** Source material **

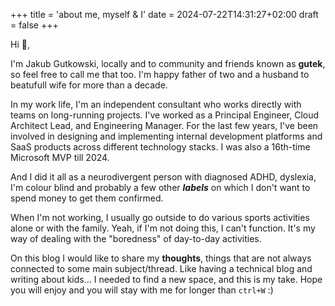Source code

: +++
title = 'about me, myself & I'
date = 2024-07-22T14:31:27+02:00
draft = false
+++

Hi 👋, 

I'm Jakub Gutkowski, locally and to community and friends known as **gutek**, so feel free to call me that too. I'm happy father of two and a husband to beatufull wife for more than a decade.

In my work life, I'm an independent consultant who works directly with teams on long-running projects. I've worked as a Principal Engineer, Cloud Architect Lead, and Engineering Manager. For the last few years, I've been involved in designing and implementing internal development platforms and SaaS products across different technology stacks. I was also a 16th-time Microsoft MVP till 2024.

And I did it all as a neurodivergent person with diagnosed ADHD, dyslexia, I'm colour blind and probably a few other ***labels*** on which I don't want to spend money to get them confirmed.

When I'm not working, I usually go outside to do various sports activities alone or with the family. Yeah, if I'm not doing this, I can't function. It's my way of dealing with the "boredness" of day-to-day activities.

On this blog I would like to share my **thoughts**, things that are not always connected to some main subject/thread. Like having a technical blog and writing about kids... I needed to find a new space, and this is my take. Hope you will enjoy and you will stay with me for longer than `ctrl+W` :)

** Work to be completed **
Each line from the first line of the entries through the line containing "I'm Jakub Gutkowski, locally" should be duplicated word for word, and nothing more; the pictures stay out.

** Reply to the exercise **
Source code

: +++
title = 'about me, myself & I'
date = 2024-07-22T14:31:27+02:00
draft = false
+++

Hi 👋, 

I'm Jakub Gutkowski, locally and to community and friends known as **gutek**, so feel free to call me that too. I'm happy father of two and a husband to beatufull wife for more than a decade.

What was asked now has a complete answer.